**WORK INSTRUCTION**. Do not copy the pictures. Write out the lines from the start of the entries through the line containing "Mai Ha, Nazila".

(Saved entries)

____________________

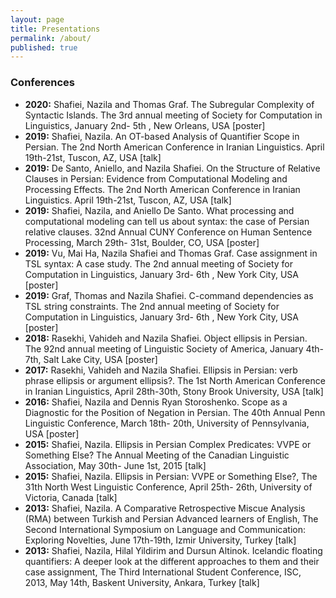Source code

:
 ```yaml
---
layout: page
title: Presentations
permalink: /about/
published: true
--- 
```

### Conferences
- **2020:**	Shafiei, Nazila and Thomas Graf. The Subregular Complexity of Syntactic Islands. The 3rd annual meeting of Society for Computation in Linguistics, January 2nd- 5th , New Orleans, USA [poster]
- **2019:**	Shafiei, Nazila. An OT-based Analysis of Quantifier Scope in Persian. The 2nd North American Conference in Iranian Linguistics. April 19th-21st, Tuscon, AZ, USA [talk]
- **2019:** 	De Santo, Aniello, and Nazila Shafiei. On the Structure of Relative Clauses in Persian: Evidence from Computational Modeling and Processing Effects. The 2nd North American Conference in Iranian Linguistics. April 19th-21st, Tuscon, AZ, USA [talk]
- **2019:** 	Shafiei, Nazila, and Aniello De Santo. What processing and computational modeling can tell us about syntax: the case of Persian relative clauses.  32nd Annual CUNY Conference on Human Sentence Processing, March 29th- 31st, Boulder, CO, USA [poster]
- **2019:** 	Vu, Mai Ha, Nazila Shafiei and Thomas Graf. Case assignment in TSL syntax: A case study. The 2nd annual meeting of Society for Computation in Linguistics, January 3rd- 6th , New York City, USA [poster]
- **2019:**	Graf, Thomas and Nazila Shafiei. C-command dependencies as TSL string constraints. The 2nd annual meeting of Society for Computation in Linguistics, January 3rd- 6th , New York City, USA [poster]
- **2018:**	Rasekhi, Vahideh and Nazila Shafiei. Object ellipsis in Persian. The 92nd annual meeting of Linguistic Society of America, January 4th-7th, Salt Lake City, USA [poster]
- **2017:**	Rasekhi, Vahideh and Nazila Shafiei. Ellipsis in Persian: verb phrase ellipsis or argument ellipsis?. The 1st North American Conference in Iranian Linguistics, April 28th-30th, Stony Brook University, USA [talk]
- **2016:**	Shafiei, Nazila and Dennis Ryan Storoshenko. Scope as a Diagnostic for the Position of Negation in Persian. The 40th Annual Penn Linguistic Conference, March 18th- 20th, University of Pennsylvania, USA [poster]
- **2015:**	Shafiei, Nazila. Ellipsis in Persian Complex Predicates: VVPE or Something Else? The Annual Meeting of the Canadian Linguistic Association, May 30th- June 1st, 2015 [talk]
- **2015:**	Shafiei, Nazila. Ellipsis in Persian: VVPE or Something Else?, The 31th North West Linguistic Conference, April  25th- 26th, University of Victoria, Canada [talk]
- **2013:**	Shafiei, Nazila. A Comparative Retrospective Miscue Analysis (RMA) between Turkish and Persian Advanced learners of English, The Second International Symposium on Language and Communication: Exploring Novelties, June 17th-19th, Izmir University, Turkey [talk]		    
- **2013:**	Shafiei, Nazila, Hilal Yildirim and Dursun Altinok. Icelandic floating quantifiers: A deeper look at the different approaches to them and their case assignment, The Third International Student Conference, ISC, 2013, May 14th, Baskent University, Ankara, Turkey [talk]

____________________

**ANSWER AREA**.
Source code

:
 ```yaml
---
layout: page
title: Presentations
permalink: /about/
published: true
--- 
```

### Conferences
- **2020:**	Shafiei, Nazila and Thomas Graf. The Subregular Complexity of Syntactic Islands. The 3rd annual meeting of Society for Computation in Linguistics, January 2nd- 5th , New Orleans, USA [poster]
- **2019:**	Shafiei, Nazila. An OT-based Analysis of Quantifier Scope in Persian. The 2nd North American Conference in Iranian Linguistics. April 19th-21st, Tuscon, AZ, USA [talk]
- **2019:** 	De Santo, Aniello, and Nazila Shafiei. On the Structure of Relative Clauses in Persian: Evidence from Computational Modeling and Processing Effects. The 2nd North American Conference in Iranian Linguistics. April 19th-21st, Tuscon, AZ, USA [talk]
- **2019:** 	Shafiei, Nazila, and Aniello De Santo. What processing and computational modeling can tell us about syntax: the case of Persian relative clauses.  32nd Annual CUNY Conference on Human Sentence Processing, March 29th- 31st, Boulder, CO, USA [poster]
- **2019:** 	Vu, Mai Ha, Nazila Shafiei and Thomas Graf. Case assignment in TSL syntax: A case study. The 2nd annual meeting of Society for Computation in Linguistics, January 3rd- 6th , New York City, USA [poster]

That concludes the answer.